=== Begin Enclosure ===

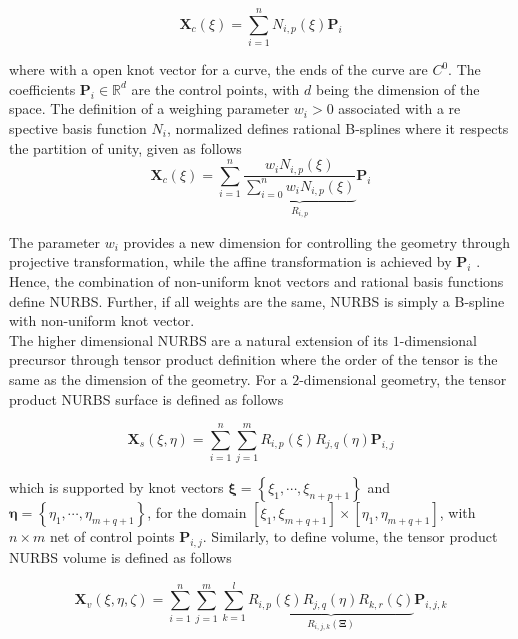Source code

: \begin{equation}
\bm X_c(\xi) =  \sum_{i=1}^n N_{i,p}(\xi)  \bm {{P}}_i
\end{equation}

where with a open knot vector for a curve, the ends of the curve are $C^0$. The coefficients $\bm{{P}}_i \in \mathbb{R}^{d}$ are the control points, with $d$ being the dimension of the space. The definition of a weighing parameter $w_i >0$ associated with a re spective basis function $N_i$, normalized defines rational B-splines where it respects the partition of unity, given as follows
\begin{equation}
\bm X_c(\xi) =  \sum_{i=1}^n\underbrace{\frac{w_iN_{i,p}(\xi)}{\sum_{i=0}^n{w_iN_{i,p}(\xi)}}}_{R_{i,p}}\bm {{P}}_i \label{NURBS_c}
\end{equation}

The parameter $w_i$ provides a new dimension for controlling the geometry through projective transformation, while the affine transformation is achieved by $\bm{{P}}_i$ . Hence, the combination of non-uniform knot vectors and rational basis functions define NURBS. Further, if all weights are the same, NURBS is simply a B-spline with non-uniform knot vector.\\


The higher dimensional NURBS are a natural extension of its $1$-dimensional precursor through tensor product definition where the order of the tensor is the same as the dimension of the geometry. For a $2$-dimensional geometry, the tensor product NURBS surface is defined as follows

\begin{equation}
\bm X_s(\xi,\eta) =   \sum_{i=1}^n\sum_{j=1}^m  R_{i,p}(\xi)R_{j,q}(\eta)\bm{{P}}_{i,j} \label{NURBS_s}
\end{equation}

which is supported by knot vectors $\bm \xi = \left\{ {{\xi _1}, \cdots ,{\xi _{n + p + 1}}} \right\}$ and $\bm \eta = \left\{ {{\eta _1}, \cdots ,{\eta _{m + q + 1}}} \right\}$, for the domain $[\xi_1,\xi_{m+q+1}] \times [\eta_1,\eta_{m+q+1}]$, with $n\times m$ net of control points $\bm{{P}}_{i,j}$. Similarly, to define volume, the tensor product NURBS volume is defined as follows

\begin{equation} \label{NURBS_v}
\bm X_v(\xi,\eta,\zeta) =   \sum_{i=1}^n\sum_{j=1}^m\sum_{k=1}^l  \underbrace{R_{i,p}(\xi)R_{j,q}(\eta)R_{k,r}(\zeta)}_{R_{i,j,k}(\mathbf{\Xi})}\bm {{P}}_{i,j,k}
\end{equation}

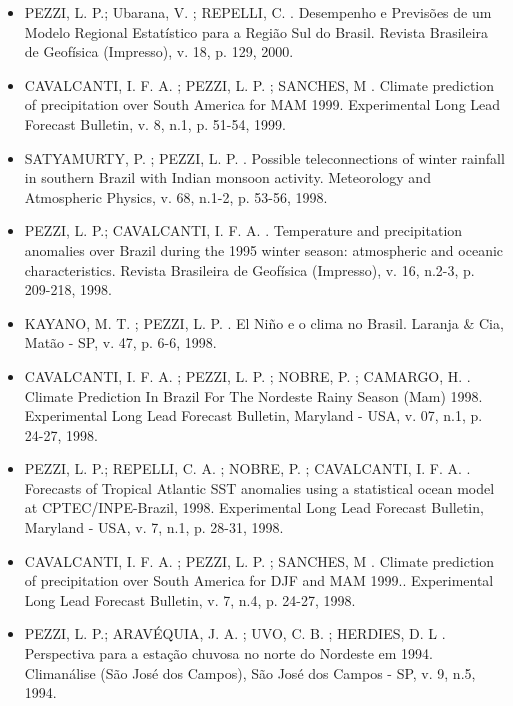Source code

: \documentclass[11pt, a4paper]{awesome-cv}
\begin{document}
\begin{cvletter}
\begin{itemize}
  \item[] PEZZI, L. P.; Ubarana, V. ; REPELLI, C. . Desempenho e Previsões de um Modelo Regional 
  Estatístico para a Região Sul do Brasil. Revista Brasileira de Geofísica (Impresso), v. 18, 
  p. 129, 2000. 

  \item[] CAVALCANTI, I. F. A. ; PEZZI, L. P. ; SANCHES, M . Climate prediction of precipitation 
  over South America for MAM 1999. Experimental Long Lead Forecast Bulletin, v. 8, n.1, p. 
  51-54, 1999. 

  \item[] SATYAMURTY, P. ; PEZZI, L. P. . Possible teleconnections of winter rainfall in southern 
  Brazil with Indian monsoon activity. Meteorology and Atmospheric Physics, v. 68, n.1-2, p. 
  53-56, 1998. 

  \item[] PEZZI, L. P.; CAVALCANTI, I. F. A. . Temperature and precipitation anomalies over Brazil
  during the 1995 winter season: atmospheric and oceanic characteristics. Revista Brasileira de 
  Geofísica (Impresso), v. 16, n.2-3, p. 209-218, 1998. 
  
  \item[] KAYANO, M. T. ; PEZZI, L. P. . El Niño e o clima no Brasil. Laranja \& Cia, Matão - SP, v. 
  47, p. 6-6, 1998. 

  \item[] CAVALCANTI, I. F. A. ; PEZZI, L. P. ; NOBRE, P. ; CAMARGO, H. . Climate Prediction In Brazil 
  For The Nordeste Rainy Season (Mam) 1998. Experimental Long Lead Forecast Bulletin, Maryland - 
  USA, v. 07, n.1, p. 24-27, 1998. 

  \item[] PEZZI, L. P.; REPELLI, C. A. ; NOBRE, P. ; CAVALCANTI, I. F. A. . Forecasts of Tropical 
  Atlantic SST anomalies using a statistical ocean model at CPTEC/INPE-Brazil, 1998. Experimental 
  Long Lead Forecast Bulletin, Maryland - USA, v. 7, n.1, p. 28-31, 1998. 

  \item[] 
  CAVALCANTI, I. F. A. ; PEZZI, L. P. ; SANCHES, M . Climate prediction of precipitation over South 
  America for DJF and MAM 1999.. Experimental Long Lead Forecast Bulletin, v. 7, n.4, p. 24-27, 
  1998. 

  \item[] PEZZI, L. P.; ARAVÉQUIA, J. A. ; UVO, C. B. ; HERDIES, D. L . 
  Perspectiva para a estação chuvosa no norte do Nordeste em 1994. Climanálise (São José dos Campos), 
  São José dos Campos - SP, v. 9, n.5, 1994. 


\end{itemize}
\end{cvletter}
\end{document}
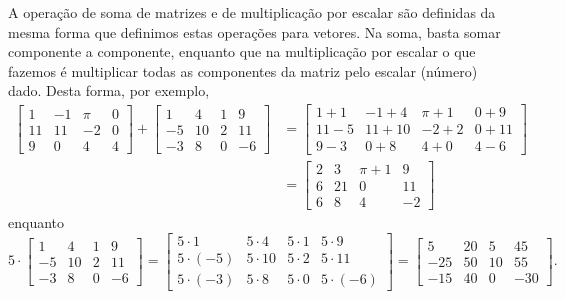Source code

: A operação de soma de matrizes e de multiplicação por escalar são definidas da mesma forma que definimos estas operações para vetores. Na soma, basta somar componente a componente, enquanto que na multiplicação por escalar o que fazemos é multiplicar todas as componentes da matriz pelo escalar (número) dado. Desta forma, por exemplo,
\begin{align*}
\left[
\begin{array}{cccc}
1 & -1 & \pi & 0 \\
11 & 11 & -2 & 0 \\
9 & 0 & 4 & 4 
\end{array}
\right] +
\left[
\begin{array}{cccc}
1 & 4 & 1 & 9 \\
-5 & 10 & 2 & 11 \\
-3 & 8 & 0 & -6 
\end{array}
\right] & =
\left[
\begin{array}{cccc}
1+1 & -1 +4 & \pi + 1 & 0+ 9 \\
11-5 & 11+10 & -2+2 & 0+11 \\
9-3 & 0+8 & 4+0 & 4-6 
\end{array}
\right] \\
& =
\left[
\begin{array}{cccc}
2 & 3 & \pi + 1 & 9 \\
6 & 21 & 0 & 11 \\
6 & 8 & 4 & -2 
\end{array}
\right]
\end{align*}
enquanto
\begin{equation}
5\cdot \left[
\begin{array}{cccc}
1 & 4 & 1 & 9 \\
-5 & 10 & 2 & 11 \\
-3 & 8 & 0 & -6 
\end{array}
\right] =
\left[
\begin{array}{cccc}
5\cdot 1 & 5\cdot 4 & 5\cdot 1 & 5\cdot 9 \\
5\cdot (-5) & 5\cdot 10 & 5\cdot 2 & 5\cdot 11 \\
5\cdot (-3) & 5\cdot 8 & 5\cdot 0 & 5\cdot (-6) 
\end{array}
\right] =
\left[
\begin{array}{cccc}
5 & 20 & 5 & 45 \\
-25 & 50 & 10 & 55 \\
-15 & 40 & 0 & -30
\end{array}
\right].
\end{equation}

=== End Enclosure ===

Aim of the exercise: Only the lines from the one with "9-3 & 0+8 & 4+0 & 4-6" through the end of the data should be printed, each exactly as it appears.

Expected answer:
9-3 & 0+8 & 4+0 & 4-6 
\end{array}
\right] \\
& =
\left[
\begin{array}{cccc}
2 & 3 & \pi + 1 & 9 \\
6 & 21 & 0 & 11 \\
6 & 8 & 4 & -2 
\end{array}
\right]
\end{align*}
enquanto
\begin{equation}
5\cdot \left[
\begin{array}{cccc}
1 & 4 & 1 & 9 \\
-5 & 10 & 2 & 11 \\
-3 & 8 & 0 & -6 
\end{array}
\right] =
\left[
\begin{array}{cccc}
5\cdot 1 & 5\cdot 4 & 5\cdot 1 & 5\cdot 9 \\
5\cdot (-5) & 5\cdot 10 & 5\cdot 2 & 5\cdot 11 \\
5\cdot (-3) & 5\cdot 8 & 5\cdot 0 & 5\cdot (-6) 
\end{array}
\right] =
\left[
\begin{array}{cccc}
5 & 20 & 5 & 45 \\
-25 & 50 & 10 & 55 \\
-15 & 40 & 0 & -30
\end{array}
\right].
\end{equation}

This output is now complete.